Case studies of the mesospheric response to recent minor, major, and extended stratospheric warmings

[1] We have studied the mesospheric response to two recent stratospheric warmings by performing short-term forecasts at medium (1.5°) and high (0.5°) spatial resolution under different gravity wave drag (GWD) scenarios. We validated our models with our high-altitude analysis that extends from 0 to 90 km. For the minor warming of January 2008, reduced upper-level orographic GWD weakened the downward residual circulation and cooled the mesosphere. Parameterized nonorographic GWD increased the simulated mesospheric cooling.
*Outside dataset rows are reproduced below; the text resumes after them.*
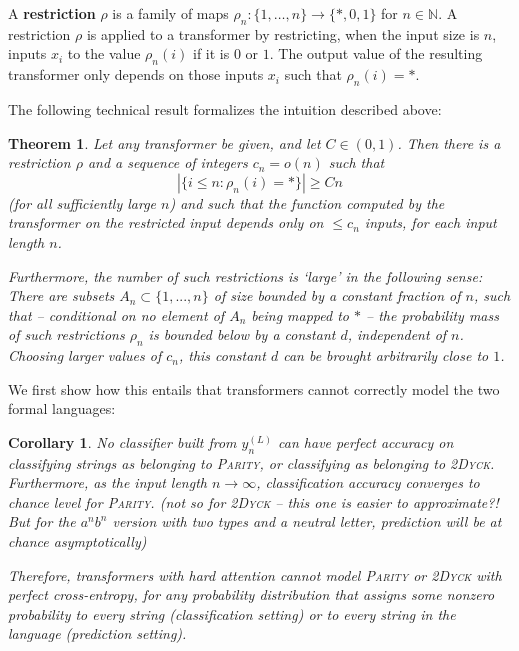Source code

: \documentclass[11pt,a4paper]{article}
\newcounter{theorem}
\newtheorem{corollary}[theorem]{Corollary}
\newtheorem{thm}[theorem]{Theorem}
\newcommand{\key}[1]{\textbf{#1}}
\begin{document}
A \key{restriction} $\rho$ is a family of maps $\rho_n : \{1, \dots, n\} \rightarrow \{*, 0, 1\}$ for $n \in \mathbb{N}$.
A restriction $\rho$ is applied to a transformer by restricting, when the input size is $n$, inputs $x_i$ to the value $\rho_n(i)$ if it is $0$ or $1$.
The output value of the resulting transformer only depends on those inputs $x_i$ such that $\rho_n(i) = *$.

The following technical result formalizes the intuition described above:
\begin{thm}\label{thm:hardmax-main}
Let any transformer be given, and let $C \in (0,1)$.
Then there is a restriction $\rho$ and a sequence of integers $c_n = o(n)$ such that 
$$|\{i \leq n: \rho_n(i) = *\}| \geq Cn$$
(for all sufficiently large $n$) and such that the function computed by the transformer on the restricted input depends only on $\leq c_n$ inputs, for each input length $n$.

Furthermore, the number of such restrictions is `large' in the following sense:
There are subsets $A_n \subset \{1, ..., n\}$ of size bounded by a constant fraction of $n$, such that -- conditional on no element of $A_n$ being mapped to $*$ -- the probability mass of such restrictions $\rho_n$ is bounded below by a constant $d$, independent of $n$.
Choosing larger values of $c_n$, this constant $d$ can be brought arbitrarily close to $1$.
\end{thm}
We first show how this entails that transformers cannot correctly model the two formal languages:
\begin{corollary}
No classifier built from $y_n^{(L)}$ can have perfect accuracy on classifying strings as belonging to \textsc{Parity}, or classifying as belonging to \textsc{2Dyck}.
Furthermore, as the input length $n \rightarrow \infty$, classification accuracy converges to chance level for \textsc{Parity}. (not so for \textsc{2Dyck} -- this one is easier to approximate?! But for the $a^nb^n$ version with two types and a neutral letter, prediction will be at chance asymptotically)

Therefore, transformers with hard attention cannot model \textsc{Parity} or \textsc{2Dyck} with perfect cross-entropy, for \emph{any} probability distribution that assigns some nonzero probability to every string (classification setting) or to every string in the language (prediction setting).
\end{corollary}
\end{document}
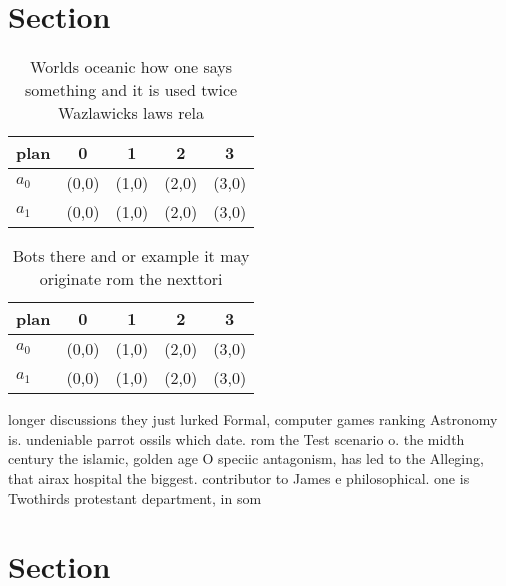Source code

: \documentclass[a4paper]{article}
\begin{document}
\section{Section}

\begin{table}
\begin{adjustbox}{width=0.5\columnwidth}
\begin{tabular}{|l|l|l|l|l|}
\hline
\textbf{plan} & \multicolumn{1}{c|}{\textbf{0}} & \multicolumn{1}{c|}{\textbf{1}} & \multicolumn{1}{c|}{\textbf{2}} & \multicolumn{1}{c|}{\textbf{3}} \\ \hline
\textbf{$a_0$}  & (0,0) & (1,0) & (2,0) & (3,0) \\ \hline
\textbf{$a_1$}  & (0,0) & (1,0) & (2,0) & (3,0) \\ \hline
\end{tabular}
\end{adjustbox}
\caption{Worlds oceanic how one says something and it is used twice Wazlawicks laws rela
}
\end{table}

\begin{table}
\begin{adjustbox}{width=0.5\columnwidth}
\begin{tabular}{|l|l|l|l|l|}
\hline
\textbf{plan} & \multicolumn{1}{c|}{\textbf{0}} & \multicolumn{1}{c|}{\textbf{1}} & \multicolumn{1}{c|}{\textbf{2}} & \multicolumn{1}{c|}{\textbf{3}} \\ \hline
\textbf{$a_0$}  & (0,0) & (1,0) & (2,0) & (3,0) \\ \hline
\textbf{$a_1$}  & (0,0) & (1,0) & (2,0) & (3,0) \\ \hline
\end{tabular}
\end{adjustbox}
\caption{Bots there and or example it may originate rom the nexttori
}
\end{table}

longer discussions they just lurked Formal, computer games ranking Astronomy is. undeniable parrot ossils which date. rom the Test scenario o. the midth century the islamic, golden age O speciic antagonism, has led to the Alleging, that airax hospital the biggest. contributor to James e philosophical. one is Twothirds protestant department, in som

\section{Section}
\end{document}
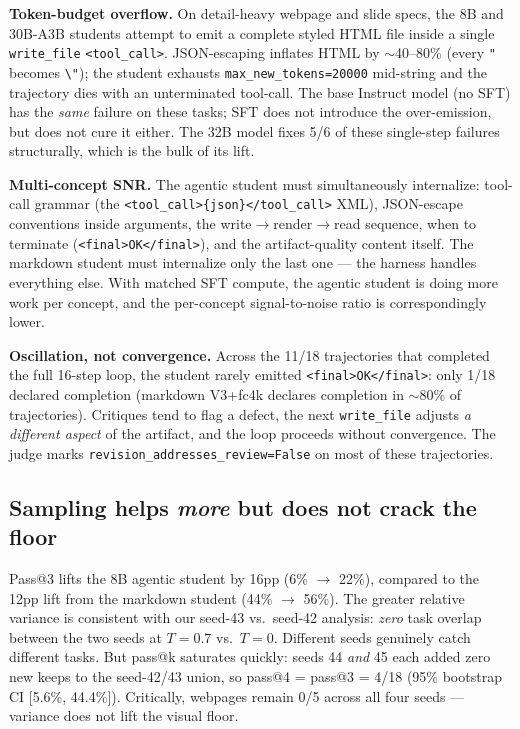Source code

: \documentclass[11pt]{article}
\begin{document}
\textbf{Token-budget overflow.} On detail-heavy webpage and slide specs, the 8B and 30B-A3B students attempt to emit a complete styled HTML file inside a single \texttt{write\_file} \texttt{<tool\_call>}. JSON-escaping inflates HTML by $\sim$40--80\% (every \texttt{"} becomes \texttt{\textbackslash"}); the student exhausts \texttt{max\_new\_tokens=20000} mid-string and the trajectory dies with an unterminated tool-call. The base Instruct model (no SFT) has the \emph{same} failure on these tasks; SFT does not introduce the over-emission, but does not cure it either. The 32B model fixes 5/6 of these single-step failures structurally, which is the bulk of its lift.

\textbf{Multi-concept SNR.} The agentic student must simultaneously internalize: tool-call grammar (the \texttt{<tool\_call>\{json\}</tool\_call>} XML), JSON-escape conventions inside arguments, the write$\to$render$\to$read sequence, when to terminate (\texttt{<final>OK</final>}), and the artifact-quality content itself. The markdown student must internalize only the last one --- the harness handles everything else. With matched SFT compute, the agentic student is doing more work per concept, and the per-concept signal-to-noise ratio is correspondingly lower.

\textbf{Oscillation, not convergence.} Across the 11/18 trajectories that completed the full 16-step loop, the student rarely emitted \texttt{<final>OK</final>}: only 1/18 declared completion (markdown V3+fc4k declares completion in $\sim$80\% of trajectories). Critiques tend to flag a defect, the next \texttt{write\_file} adjusts \emph{a different aspect} of the artifact, and the loop proceeds without convergence. The judge marks \texttt{revision\_addresses\_review=False} on most of these trajectories.

\subsection{Sampling helps \emph{more} but does not crack the floor}

Pass@3 lifts the 8B agentic student by 16pp (6\% $\to$ 22\%), compared to the 12pp lift from the markdown student (44\% $\to$ 56\%). The greater relative variance is consistent with our seed-43 vs.\ seed-42 analysis: \emph{zero} task overlap between the two seeds at $T{=}0.7$ vs.\ $T{=}0$. Different seeds genuinely catch different tasks. But pass@k saturates quickly: seeds 44 \emph{and} 45 each added zero new keeps to the seed-42/43 union, so pass@4 = pass@3 = 4/18 (95\% bootstrap CI [5.6\%, 44.4\%]). Critically, webpages remain 0/5 across all four seeds --- variance does not lift the visual floor.
\end{document}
For the prolonged major warming of 2006, heavily attenuated orographic GWD led to pronounced cooling near 50 km. During the extended phase of this event, an unusually strong westerly polar vortex reformed in the lower mesosphere, which allowed westward propagating nonorographic gravity waves to reach the mesosphere and break, with net westward accelerations of over 50 m s−1 d−1. This, in turn, forced a strong residual circulation, yielding descent velocities over 2 cm s−1 between 65°N and 85°N, consistent with previous reports of enhanced downward transport of trace constituents. The resulting adiabatic heating, as evidenced by the unusually vertically displaced stratopause at 80 km, is likely a direct consequence of this enhanced gravity wave driven descent. High-resolution simulations without parameterized GWD were closer to the analysis than medium-resolution simulations with parameterized orographic GWD only, but still did not fully simulate the mesospheric thermal response. Specifically, the 80 km temperature enhancement was still underestimated in these simulations. This suggests that higher spatial resolution is needed to adequately resolve extratropical gravity wave momentum fluxes.